L'utilizzo di questo protocollo richiede 400 millisecondi e 40 millisecondi per un'immagine a luce trasmessa con una telecamera E-M-C-C-D che opera a un guadagno EM di 85. Inoltre, anche il guadagno del preamplificatore e la velocità di lettura dalla telecamera sono essenziali per massimizzare il segnale rispetto al rumore utilizzando il canale di luce trasmessa, scegliere un campo di celle per l'acquisizione time-lapse. Esegui un protocollo di acquisizione time-lapse acquisendo una luce trasmessa e un'immagine a fluorescenza per campo con un intervallo di due minuti che catturerà le dinamiche temporali senza fotosbiancamento o induzione di tossicità nelle cellule.
Per elaborare i filmati time-lapse, aprire un file e dividere la luce trasmessa e i fotogrammi fluorescenti per creare due pile di immagini. Per tracciare una singola cellula nel canale della luce trasmessa, scegliere una regione circolare di interesse o ROI attorno a una cellula che era ancora sana al termine della registrazione. Questo non si muove al di fuori del campo e non entra in contatto con altre cellule.
Salva un ROI ogni pochi fotogrammi nel ROI manager e monitora la cella fino all'ultimo fotogramma. Seleziona lo stack fluorescente e con le ROI salvate, utilizza il plug-in INTERPOLATOR del cerchio personalizzato e la macro per misurare l'intensità della cella tracciata nel tempo. Controllare la traccia di output per la macro se cattura qualitativamente le caratteristiche del time-lapse di fluorescenza.
Esportare i valori in un foglio di lavoro di Excel. Salvare l'elenco ROI per la cella. Qui sono mostrate immagini rappresentative di una singola cella PSM in una registrazione time lapse di 10 ore.
Il transgene qui utilizzato genera un reporter il cui ciclo di produzione e degradazione avviene con dinamiche e livelli di espressione simili alla proteina terminale del gene endogeno nell'embrione utilizzando condizioni di imaging standard con terreno L 15 contenente il 10% di siero fetale bovino. Troviamo che le celle PSM possono produrre da due a sette picchi con la media e la deviazione standard di tre picchi più o meno uno. Il numero di picco mediano e il percentile del 25% sono due picchi, mentre il percentile del 75% è di tre picchi.

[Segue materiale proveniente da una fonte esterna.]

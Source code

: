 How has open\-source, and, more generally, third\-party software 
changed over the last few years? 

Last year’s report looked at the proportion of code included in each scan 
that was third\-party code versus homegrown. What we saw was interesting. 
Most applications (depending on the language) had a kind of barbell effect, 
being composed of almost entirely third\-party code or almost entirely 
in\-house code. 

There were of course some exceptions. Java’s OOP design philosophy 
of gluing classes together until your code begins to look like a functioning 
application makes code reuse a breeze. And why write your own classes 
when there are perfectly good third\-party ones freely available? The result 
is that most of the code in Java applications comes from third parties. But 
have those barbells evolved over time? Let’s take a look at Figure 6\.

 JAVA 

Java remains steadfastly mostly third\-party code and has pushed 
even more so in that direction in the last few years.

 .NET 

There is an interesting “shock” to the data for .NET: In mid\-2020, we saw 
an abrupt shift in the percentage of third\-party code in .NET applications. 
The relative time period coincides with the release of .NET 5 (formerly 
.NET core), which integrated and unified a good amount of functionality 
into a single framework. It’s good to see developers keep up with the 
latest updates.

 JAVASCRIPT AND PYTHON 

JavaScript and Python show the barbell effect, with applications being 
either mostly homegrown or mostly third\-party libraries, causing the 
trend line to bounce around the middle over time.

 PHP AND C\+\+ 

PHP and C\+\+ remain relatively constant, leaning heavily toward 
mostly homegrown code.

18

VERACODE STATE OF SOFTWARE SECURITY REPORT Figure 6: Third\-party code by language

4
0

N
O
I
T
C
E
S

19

Utilizzando il nostro monitoraggio e analisi semi-automatizzati, possiamo generare rapidamente l'intensità della fluorescenza nel tempo per le singole celle PSM. Queste tracce grezze possono quindi essere utilizzate per effettuare misurazioni quantitative delle proprietà delle cellule PSM oscillanti, come l'ampiezza della frequenza, il numero di cicli e la tempistica dei picchi. Seguendo questa procedura, è possibile eseguire altri metodi, come l'aggiunta di molecole di segnalazione o inibitori, per rispondere alla domanda su come l'oscillatore a singola cellula risponde ai fattori presenti all'esterno nell'embrione. Speriamo che questa tecnica consenta ai ricercatori nel campo della cementogenesi di studiare il comportamento delle singole cellule dell'orologio di segmentazione in un modo semplice che allontani le cellule dalla complessità delle interazioni cellulari e dei fattori a livello tissutale che rendono questo lavoro molto difficile nell'embrione intatto.
La somitogenesi è un processo di sviluppo ritmico che modella l'asse corporeo degli embrioni di vertebrati. Questo studio si concentra sulla coltivazione di cellule disperse da zebrafish transgenici per osservare le oscillazioni nell'espressione genica ciclica.